The green boxes represent the actual buyers used to generate the Purchase table. At the end of data generation, the customer browsing data is then streamed through Azure EventHub to Azure Stream Analytics for aggregation. Total customers browsing times are calculated and saved to Azure Storage blob for archival and further processing.

2. Data Cleaning, Feature Engineering and ETL

This step requires joining NoSQL user browsing data stored on Azure Storage with referential data on Azure SQL Data Warehouse. Using Data Virtualization, the ETL queries are executed on an HDInsight Spark cluster, using jdbc push to materialize the SQL Customer and Purchase tables onto the HDInsight cluster.
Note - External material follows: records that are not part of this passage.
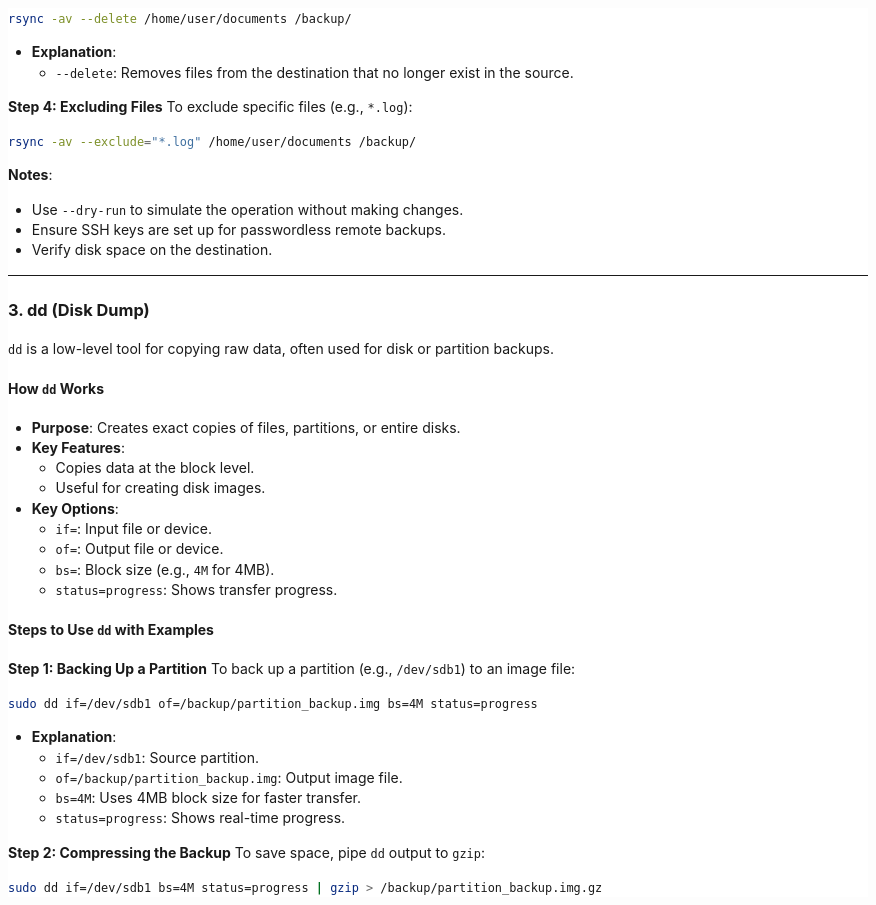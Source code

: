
 ```bash
rsync -av --delete /home/user/documents /backup/
```

- **Explanation**:
  - `--delete`: Removes files from the destination that no longer exist in the source.

**Step 4: Excluding Files**
To exclude specific files (e.g., `*.log`):

```bash
rsync -av --exclude="*.log" /home/user/documents /backup/
```

**Notes**:
- Use `--dry-run` to simulate the operation without making changes.
- Ensure SSH keys are set up for passwordless remote backups.
- Verify disk space on the destination.

---

### 3. dd (Disk Dump)
`dd` is a low-level tool for copying raw data, often used for disk or partition backups.

#### How `dd` Works
- **Purpose**: Creates exact copies of files, partitions, or entire disks.
- **Key Features**:
  - Copies data at the block level.
  - Useful for creating disk images.
- **Key Options**:
  - `if=`: Input file or device.
  - `of=`: Output file or device.
  - `bs=`: Block size (e.g., `4M` for 4MB).
  - `status=progress`: Shows transfer progress.

#### Steps to Use `dd` with Examples

**Step 1: Backing Up a Partition**
To back up a partition (e.g., `/dev/sdb1`) to an image file:

```bash
sudo dd if=/dev/sdb1 of=/backup/partition_backup.img bs=4M status=progress
```

- **Explanation**:
  - `if=/dev/sdb1`: Source partition.
  - `of=/backup/partition_backup.img`: Output image file.
  - `bs=4M`: Uses 4MB block size for faster transfer.
  - `status=progress`: Shows real-time progress.

**Step 2: Compressing the Backup**
To save space, pipe `dd` output to `gzip`:

```bash
sudo dd if=/dev/sdb1 bs=4M status=progress | gzip > /backup/partition_backup.img.gz
```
First, set-up the environment and create a Hive context. Hive contexts allows you to run (SQL-Like) queries directly in Spark.

sc = SparkContext()
spark = HiveContext(sc)

Next create the JDBC connection to tables in Azure SQL Data Warehouse.

Recall the admin username and password created during resource deployment.

url = "jdbc:sqlserver://<sql_dw_name>.database.windows.net:1433;database=<databse_name>;user=<adminUsername>;password=<adminPassword>!"

# Read Puchase Table 
dfPurchase = spark.read.jdbc(url=url,table="dbo.purchase")

# Read Customer Table 
dfCustomer = spark.read.jdbc(url=url,table="dbo.customer")

Next remove unwanted columns (EventHub adds timestamp information) from userbrowsing data.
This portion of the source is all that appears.